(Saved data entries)
--- START ---

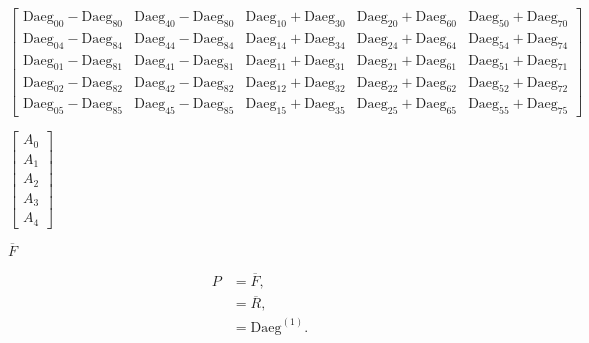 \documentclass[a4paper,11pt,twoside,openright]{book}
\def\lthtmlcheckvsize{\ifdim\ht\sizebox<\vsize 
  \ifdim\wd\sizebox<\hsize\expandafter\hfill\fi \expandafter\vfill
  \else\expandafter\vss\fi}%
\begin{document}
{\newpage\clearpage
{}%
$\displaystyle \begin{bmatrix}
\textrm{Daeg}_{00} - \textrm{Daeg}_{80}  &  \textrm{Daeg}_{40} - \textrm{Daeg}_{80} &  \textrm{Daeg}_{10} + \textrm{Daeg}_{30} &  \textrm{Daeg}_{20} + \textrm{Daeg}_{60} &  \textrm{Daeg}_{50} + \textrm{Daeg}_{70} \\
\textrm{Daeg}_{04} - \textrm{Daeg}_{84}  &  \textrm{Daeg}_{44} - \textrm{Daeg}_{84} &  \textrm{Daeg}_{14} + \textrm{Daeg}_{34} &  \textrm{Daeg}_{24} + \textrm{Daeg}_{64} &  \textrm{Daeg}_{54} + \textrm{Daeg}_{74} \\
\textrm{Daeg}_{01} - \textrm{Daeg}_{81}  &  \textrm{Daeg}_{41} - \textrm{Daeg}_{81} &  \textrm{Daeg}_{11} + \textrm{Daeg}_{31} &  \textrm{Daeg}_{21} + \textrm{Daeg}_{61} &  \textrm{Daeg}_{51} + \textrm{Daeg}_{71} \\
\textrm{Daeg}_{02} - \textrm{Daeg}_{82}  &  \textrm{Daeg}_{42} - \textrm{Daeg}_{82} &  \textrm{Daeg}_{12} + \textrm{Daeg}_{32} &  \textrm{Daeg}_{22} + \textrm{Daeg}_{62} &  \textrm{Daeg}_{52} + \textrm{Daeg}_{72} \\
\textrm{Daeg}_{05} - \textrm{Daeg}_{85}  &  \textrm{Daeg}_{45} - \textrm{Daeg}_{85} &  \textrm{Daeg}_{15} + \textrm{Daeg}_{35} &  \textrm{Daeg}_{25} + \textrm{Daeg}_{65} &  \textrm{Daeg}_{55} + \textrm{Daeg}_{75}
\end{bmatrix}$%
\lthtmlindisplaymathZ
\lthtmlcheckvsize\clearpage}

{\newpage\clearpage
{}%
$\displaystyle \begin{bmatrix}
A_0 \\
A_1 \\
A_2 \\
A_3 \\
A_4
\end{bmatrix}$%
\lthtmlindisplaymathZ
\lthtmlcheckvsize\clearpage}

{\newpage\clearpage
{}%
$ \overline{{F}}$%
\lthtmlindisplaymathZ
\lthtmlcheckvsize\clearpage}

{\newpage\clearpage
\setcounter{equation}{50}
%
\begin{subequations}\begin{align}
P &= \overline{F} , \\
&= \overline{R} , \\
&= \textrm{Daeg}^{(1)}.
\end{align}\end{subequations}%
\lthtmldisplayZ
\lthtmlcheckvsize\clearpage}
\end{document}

--- END ---
--- START ---

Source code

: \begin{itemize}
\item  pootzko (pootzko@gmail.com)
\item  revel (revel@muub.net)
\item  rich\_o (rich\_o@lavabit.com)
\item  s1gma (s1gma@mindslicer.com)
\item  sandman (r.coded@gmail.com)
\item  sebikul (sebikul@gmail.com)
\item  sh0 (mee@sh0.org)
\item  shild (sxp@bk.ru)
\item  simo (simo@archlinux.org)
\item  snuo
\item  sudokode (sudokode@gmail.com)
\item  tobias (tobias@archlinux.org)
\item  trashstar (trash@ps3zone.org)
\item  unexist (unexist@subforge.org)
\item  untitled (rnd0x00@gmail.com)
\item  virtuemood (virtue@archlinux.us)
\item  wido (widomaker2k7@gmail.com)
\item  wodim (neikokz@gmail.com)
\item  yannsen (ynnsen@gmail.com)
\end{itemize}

--- END ---

**EXERCISE PROMPT**
What is the number of lines in these entries that hold "subequations"? Reply with the figure alone.

**WRITTEN SOLUTION**
2